[Stored data]
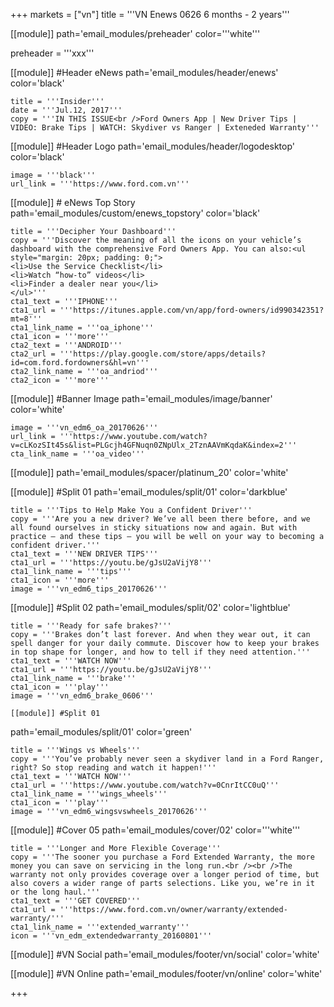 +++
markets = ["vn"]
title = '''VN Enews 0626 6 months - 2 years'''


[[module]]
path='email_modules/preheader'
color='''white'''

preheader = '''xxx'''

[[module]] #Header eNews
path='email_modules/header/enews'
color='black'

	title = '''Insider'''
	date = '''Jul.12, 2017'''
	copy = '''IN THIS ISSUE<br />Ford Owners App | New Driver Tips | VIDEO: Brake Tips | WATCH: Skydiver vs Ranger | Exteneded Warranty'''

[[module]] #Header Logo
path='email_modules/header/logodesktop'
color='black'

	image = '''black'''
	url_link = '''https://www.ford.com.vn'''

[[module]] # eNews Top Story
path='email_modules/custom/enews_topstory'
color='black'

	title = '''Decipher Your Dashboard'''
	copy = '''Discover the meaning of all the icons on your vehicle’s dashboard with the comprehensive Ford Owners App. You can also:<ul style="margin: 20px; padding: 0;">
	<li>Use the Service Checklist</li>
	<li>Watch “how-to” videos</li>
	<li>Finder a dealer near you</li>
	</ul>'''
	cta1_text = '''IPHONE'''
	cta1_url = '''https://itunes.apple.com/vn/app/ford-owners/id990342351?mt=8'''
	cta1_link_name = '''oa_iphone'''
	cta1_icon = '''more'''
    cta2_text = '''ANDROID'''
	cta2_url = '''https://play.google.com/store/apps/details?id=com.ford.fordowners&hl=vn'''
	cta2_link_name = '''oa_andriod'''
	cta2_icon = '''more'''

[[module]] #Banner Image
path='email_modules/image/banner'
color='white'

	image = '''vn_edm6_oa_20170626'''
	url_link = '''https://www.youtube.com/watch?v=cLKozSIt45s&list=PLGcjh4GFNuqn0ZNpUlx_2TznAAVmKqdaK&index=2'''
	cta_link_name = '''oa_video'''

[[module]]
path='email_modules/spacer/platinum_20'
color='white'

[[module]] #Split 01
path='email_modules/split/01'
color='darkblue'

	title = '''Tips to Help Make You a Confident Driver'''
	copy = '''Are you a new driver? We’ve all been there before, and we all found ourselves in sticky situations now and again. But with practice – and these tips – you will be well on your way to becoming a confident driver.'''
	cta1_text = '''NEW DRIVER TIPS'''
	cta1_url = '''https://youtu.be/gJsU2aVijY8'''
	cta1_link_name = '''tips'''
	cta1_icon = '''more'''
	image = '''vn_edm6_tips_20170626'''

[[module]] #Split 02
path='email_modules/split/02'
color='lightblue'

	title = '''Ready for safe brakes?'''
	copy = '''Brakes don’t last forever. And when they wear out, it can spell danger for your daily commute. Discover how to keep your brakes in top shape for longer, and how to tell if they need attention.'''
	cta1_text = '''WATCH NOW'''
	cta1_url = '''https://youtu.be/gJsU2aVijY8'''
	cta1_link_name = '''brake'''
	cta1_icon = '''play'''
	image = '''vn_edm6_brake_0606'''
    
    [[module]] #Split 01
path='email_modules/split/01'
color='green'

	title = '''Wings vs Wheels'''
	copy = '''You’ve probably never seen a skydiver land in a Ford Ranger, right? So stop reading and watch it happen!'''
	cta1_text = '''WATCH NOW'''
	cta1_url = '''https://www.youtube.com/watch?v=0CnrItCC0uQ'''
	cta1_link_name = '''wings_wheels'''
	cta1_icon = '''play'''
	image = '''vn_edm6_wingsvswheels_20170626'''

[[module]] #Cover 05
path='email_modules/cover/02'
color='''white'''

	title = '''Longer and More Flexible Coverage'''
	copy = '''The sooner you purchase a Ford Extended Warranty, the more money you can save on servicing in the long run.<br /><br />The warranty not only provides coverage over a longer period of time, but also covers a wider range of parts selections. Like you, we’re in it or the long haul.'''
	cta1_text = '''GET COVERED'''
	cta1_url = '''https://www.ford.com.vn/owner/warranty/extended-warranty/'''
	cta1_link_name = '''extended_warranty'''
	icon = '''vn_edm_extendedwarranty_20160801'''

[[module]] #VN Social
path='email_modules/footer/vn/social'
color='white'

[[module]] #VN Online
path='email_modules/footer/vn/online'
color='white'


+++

...

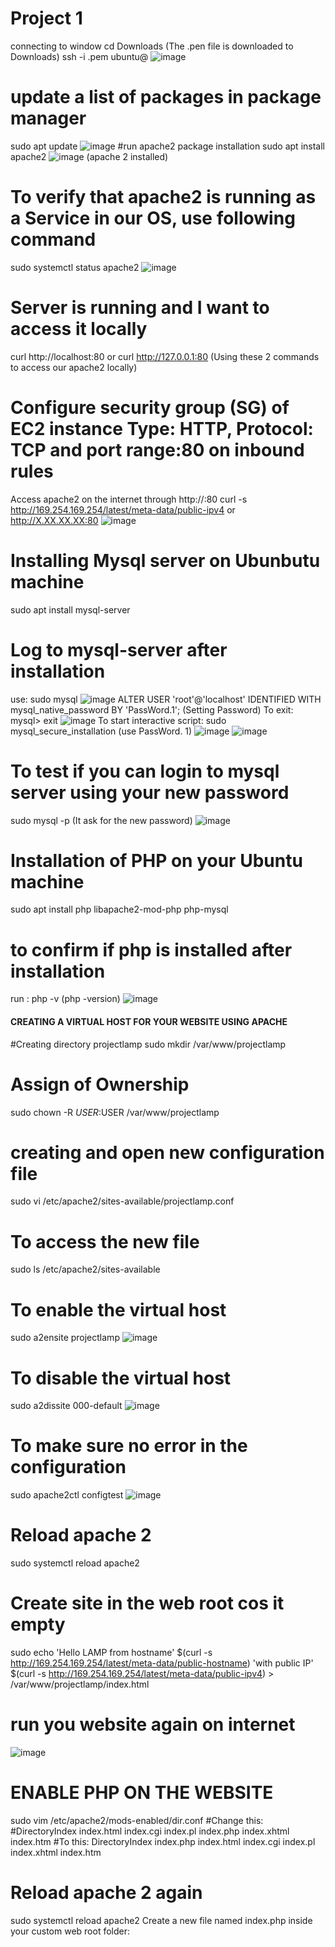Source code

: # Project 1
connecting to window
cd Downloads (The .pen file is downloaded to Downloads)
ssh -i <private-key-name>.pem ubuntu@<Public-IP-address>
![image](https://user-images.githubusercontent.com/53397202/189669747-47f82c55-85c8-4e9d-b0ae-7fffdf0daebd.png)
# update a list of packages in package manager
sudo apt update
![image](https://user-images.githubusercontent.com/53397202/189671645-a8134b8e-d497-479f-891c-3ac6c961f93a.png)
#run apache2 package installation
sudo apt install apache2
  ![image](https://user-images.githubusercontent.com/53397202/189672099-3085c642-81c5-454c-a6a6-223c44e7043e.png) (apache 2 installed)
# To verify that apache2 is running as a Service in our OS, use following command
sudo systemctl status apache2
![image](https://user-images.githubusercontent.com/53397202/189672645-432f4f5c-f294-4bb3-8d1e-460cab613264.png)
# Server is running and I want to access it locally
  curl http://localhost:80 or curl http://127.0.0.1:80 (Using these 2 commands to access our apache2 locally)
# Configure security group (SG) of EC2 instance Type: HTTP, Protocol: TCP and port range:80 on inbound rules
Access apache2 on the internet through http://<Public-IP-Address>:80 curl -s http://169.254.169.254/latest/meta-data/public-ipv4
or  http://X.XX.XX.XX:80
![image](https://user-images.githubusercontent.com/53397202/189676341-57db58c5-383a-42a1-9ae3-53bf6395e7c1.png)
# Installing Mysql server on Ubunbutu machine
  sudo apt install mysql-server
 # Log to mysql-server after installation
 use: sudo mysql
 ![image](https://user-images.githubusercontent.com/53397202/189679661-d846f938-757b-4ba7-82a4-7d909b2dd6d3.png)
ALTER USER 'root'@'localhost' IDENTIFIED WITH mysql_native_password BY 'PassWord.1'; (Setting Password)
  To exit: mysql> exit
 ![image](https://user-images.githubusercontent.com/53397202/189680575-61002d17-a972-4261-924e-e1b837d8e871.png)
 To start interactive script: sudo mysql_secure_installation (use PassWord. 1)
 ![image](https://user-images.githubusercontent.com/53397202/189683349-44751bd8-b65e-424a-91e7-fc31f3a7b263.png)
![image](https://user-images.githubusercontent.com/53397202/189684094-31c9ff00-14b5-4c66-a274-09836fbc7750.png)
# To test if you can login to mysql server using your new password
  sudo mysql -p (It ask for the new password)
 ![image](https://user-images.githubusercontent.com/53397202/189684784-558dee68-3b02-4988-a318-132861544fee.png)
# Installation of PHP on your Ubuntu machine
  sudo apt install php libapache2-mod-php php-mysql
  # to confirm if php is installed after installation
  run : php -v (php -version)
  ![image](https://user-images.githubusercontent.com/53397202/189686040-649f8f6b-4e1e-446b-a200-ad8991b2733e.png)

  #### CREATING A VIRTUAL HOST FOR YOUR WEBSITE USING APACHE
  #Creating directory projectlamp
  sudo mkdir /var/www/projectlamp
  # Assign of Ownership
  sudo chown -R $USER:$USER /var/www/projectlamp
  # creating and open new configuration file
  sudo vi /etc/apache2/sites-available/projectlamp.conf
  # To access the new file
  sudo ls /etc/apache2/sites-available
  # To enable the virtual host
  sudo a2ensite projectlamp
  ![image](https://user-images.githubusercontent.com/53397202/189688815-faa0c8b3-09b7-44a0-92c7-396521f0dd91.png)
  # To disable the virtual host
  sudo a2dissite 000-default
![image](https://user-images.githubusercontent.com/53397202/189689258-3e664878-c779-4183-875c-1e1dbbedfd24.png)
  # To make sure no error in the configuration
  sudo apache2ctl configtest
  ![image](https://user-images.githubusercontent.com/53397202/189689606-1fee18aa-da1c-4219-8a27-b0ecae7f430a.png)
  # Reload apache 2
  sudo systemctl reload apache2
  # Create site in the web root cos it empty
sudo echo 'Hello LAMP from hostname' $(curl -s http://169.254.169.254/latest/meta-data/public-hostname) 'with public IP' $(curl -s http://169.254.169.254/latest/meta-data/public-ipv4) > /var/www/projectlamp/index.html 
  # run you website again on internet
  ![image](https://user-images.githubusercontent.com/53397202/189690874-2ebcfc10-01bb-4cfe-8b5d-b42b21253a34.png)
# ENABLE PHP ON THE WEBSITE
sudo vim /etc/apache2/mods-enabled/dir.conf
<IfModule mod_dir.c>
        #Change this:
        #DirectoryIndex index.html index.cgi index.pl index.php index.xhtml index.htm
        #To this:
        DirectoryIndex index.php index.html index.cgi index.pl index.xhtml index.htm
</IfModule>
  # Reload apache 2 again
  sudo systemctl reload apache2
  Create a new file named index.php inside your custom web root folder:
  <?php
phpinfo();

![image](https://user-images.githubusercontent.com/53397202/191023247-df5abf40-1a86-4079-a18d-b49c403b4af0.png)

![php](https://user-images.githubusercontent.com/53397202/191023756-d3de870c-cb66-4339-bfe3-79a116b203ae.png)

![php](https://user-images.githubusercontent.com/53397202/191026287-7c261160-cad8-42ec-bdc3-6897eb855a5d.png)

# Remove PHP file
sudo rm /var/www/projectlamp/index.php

==

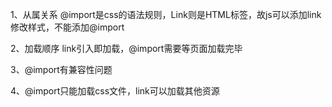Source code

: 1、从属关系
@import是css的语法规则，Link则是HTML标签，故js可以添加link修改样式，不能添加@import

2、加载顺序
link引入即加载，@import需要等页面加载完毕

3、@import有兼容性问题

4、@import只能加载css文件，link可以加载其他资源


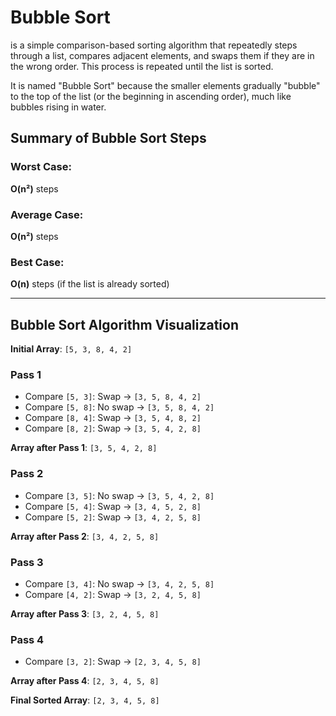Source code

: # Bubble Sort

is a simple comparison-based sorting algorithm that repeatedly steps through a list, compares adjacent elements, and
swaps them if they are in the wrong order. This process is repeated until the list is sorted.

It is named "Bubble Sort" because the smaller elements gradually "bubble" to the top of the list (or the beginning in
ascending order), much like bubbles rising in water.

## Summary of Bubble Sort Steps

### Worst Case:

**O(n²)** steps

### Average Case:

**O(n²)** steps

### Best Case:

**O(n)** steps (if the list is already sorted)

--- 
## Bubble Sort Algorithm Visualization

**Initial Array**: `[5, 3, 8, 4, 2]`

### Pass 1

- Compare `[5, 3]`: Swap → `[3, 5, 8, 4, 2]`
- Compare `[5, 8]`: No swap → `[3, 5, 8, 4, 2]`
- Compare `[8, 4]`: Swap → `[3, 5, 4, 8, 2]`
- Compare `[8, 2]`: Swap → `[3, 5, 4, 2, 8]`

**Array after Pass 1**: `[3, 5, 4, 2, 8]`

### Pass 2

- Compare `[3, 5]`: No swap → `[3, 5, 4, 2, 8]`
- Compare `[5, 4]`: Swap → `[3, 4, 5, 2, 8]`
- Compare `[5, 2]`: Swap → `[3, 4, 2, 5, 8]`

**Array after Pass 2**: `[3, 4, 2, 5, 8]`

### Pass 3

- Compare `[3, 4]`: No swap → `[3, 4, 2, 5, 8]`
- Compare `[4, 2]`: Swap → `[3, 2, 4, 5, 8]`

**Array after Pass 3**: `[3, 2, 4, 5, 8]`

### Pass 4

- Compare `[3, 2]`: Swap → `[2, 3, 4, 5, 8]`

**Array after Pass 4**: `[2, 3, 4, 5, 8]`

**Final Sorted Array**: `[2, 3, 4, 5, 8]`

To do:
Of the lines above, output exactly those from the line bearing "ascending order), much" through the line bearing "## Bubble Sort Algorithm Visualization", inclusive.

Problem solution:
ascending order), much like bubbles rising in water.

## Summary of Bubble Sort Steps

### Worst Case:

**O(n²)** steps

### Average Case:

**O(n²)** steps

### Best Case:

**O(n)** steps (if the list is already sorted)

--- 
## Bubble Sort Algorithm Visualization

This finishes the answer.